1、结核菌在体外生长的过程中，会特异性的分泌烟酸。通过对大肠杆菌nad代谢途径的改造，获得大肠杆菌，用于结核菌培养物中烟酸的快速分析，从而实现结核菌药物敏感性的准确和快速分析，提高传统药敏检测的灵敏度，缩短检测时间。

2、同时，可以通过分析添加其它抗结核药物之后结核菌烟酸的分泌情况，来判断药物对结核菌的抑制情况。

3、为了进一步优化检测方法，向nad营养缺陷型菌株中引入了一个碱性磷酸酶(eap)的表达质粒，利用eap显色原理来检测共培养体系内大肠杆菌的生长状态，颜色反应方法在保证检测效果的前提下，肉眼即可判读样品对抗结核药物的耐药性，操作更为简便。

附图说明

图1为基于人工合成菌株的药敏分析方法的方法学验证和初步优化。

图2为碱性磷酸酶显色法灵敏度检测。

图3为e.coliw3110(δnadcδpnca)/pask75-eap的eap显色法检测m.tuberculosish37ra对inh、rif的敏感性。

图4为e.coliw3110(δnadcδpnca)/pask75-eap的eap显色法检测m.tuberculosish37ra，m.tuberculosish37rainh(异烟肼耐药株)和m.tuberculosish37rarif(利福平耐药株)对药物的敏感性。

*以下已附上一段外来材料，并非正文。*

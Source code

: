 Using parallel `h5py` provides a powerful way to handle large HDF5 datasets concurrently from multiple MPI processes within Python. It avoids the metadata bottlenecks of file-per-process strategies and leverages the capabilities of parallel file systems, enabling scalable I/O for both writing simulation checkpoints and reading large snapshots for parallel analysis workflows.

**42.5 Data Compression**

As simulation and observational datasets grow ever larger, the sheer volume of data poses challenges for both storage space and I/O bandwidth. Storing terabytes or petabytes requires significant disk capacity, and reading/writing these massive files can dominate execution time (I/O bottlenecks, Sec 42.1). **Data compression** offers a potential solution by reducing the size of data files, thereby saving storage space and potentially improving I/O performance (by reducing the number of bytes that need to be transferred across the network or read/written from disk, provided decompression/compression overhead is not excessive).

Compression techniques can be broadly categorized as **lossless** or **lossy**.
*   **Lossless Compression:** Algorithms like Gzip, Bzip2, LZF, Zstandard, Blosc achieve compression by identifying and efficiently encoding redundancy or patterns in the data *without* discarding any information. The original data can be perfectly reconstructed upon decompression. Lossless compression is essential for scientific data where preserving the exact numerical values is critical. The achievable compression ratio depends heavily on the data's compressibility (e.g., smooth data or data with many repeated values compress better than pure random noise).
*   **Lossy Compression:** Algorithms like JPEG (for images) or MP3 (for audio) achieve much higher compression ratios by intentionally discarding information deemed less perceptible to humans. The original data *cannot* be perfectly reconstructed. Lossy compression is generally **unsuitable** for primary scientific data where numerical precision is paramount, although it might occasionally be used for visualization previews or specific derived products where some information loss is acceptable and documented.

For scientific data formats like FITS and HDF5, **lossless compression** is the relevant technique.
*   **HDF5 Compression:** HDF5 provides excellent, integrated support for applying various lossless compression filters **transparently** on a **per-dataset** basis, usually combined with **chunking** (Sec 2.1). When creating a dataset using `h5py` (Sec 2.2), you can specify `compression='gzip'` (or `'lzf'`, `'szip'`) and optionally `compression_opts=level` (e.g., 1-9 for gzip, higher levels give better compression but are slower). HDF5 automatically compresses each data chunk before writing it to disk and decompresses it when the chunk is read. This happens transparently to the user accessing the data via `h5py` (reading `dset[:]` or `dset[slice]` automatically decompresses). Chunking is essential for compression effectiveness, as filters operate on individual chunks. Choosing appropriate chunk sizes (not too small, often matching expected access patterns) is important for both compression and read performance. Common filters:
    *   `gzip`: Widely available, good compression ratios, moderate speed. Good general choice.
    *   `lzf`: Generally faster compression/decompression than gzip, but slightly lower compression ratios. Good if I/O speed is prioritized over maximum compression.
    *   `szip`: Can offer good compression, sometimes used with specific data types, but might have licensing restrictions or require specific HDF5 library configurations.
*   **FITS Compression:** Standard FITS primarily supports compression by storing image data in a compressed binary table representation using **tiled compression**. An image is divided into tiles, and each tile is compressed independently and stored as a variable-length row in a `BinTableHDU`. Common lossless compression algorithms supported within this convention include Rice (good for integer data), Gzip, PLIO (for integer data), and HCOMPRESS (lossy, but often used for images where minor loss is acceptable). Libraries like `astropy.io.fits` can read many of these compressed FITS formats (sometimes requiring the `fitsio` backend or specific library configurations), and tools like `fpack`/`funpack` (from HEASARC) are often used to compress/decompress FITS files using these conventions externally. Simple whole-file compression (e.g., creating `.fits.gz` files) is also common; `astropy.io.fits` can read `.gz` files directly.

图5为基于e.coliw3110(δnadcδpnca)/pask75-eap的eap显色方法对临床结核分枝杆菌进行药敏性分析。

具体实施方式

下述实施例中所使用的实验方法如无特殊说明，均为常规方法。

下述实施例中所用的材料、试剂等，如无特殊说明，均可从商业途径得到。

下述实施例采用的原理：

利用结核菌在生长过程中特异性的分泌烟酸的原理，采用合成生物学方法，通过对大肠杆菌nad代谢途径的改造，获得大肠杆菌烟酸依赖性营养缺陷型菌株，并将大肠杆菌碱性磷酸酶转入该菌株，用于结核菌培养物中烟酸的快速分析，从而实现结核菌药物敏感性的准确和快速分析，缩短药敏分析时间，促进耐药性结核病的防治。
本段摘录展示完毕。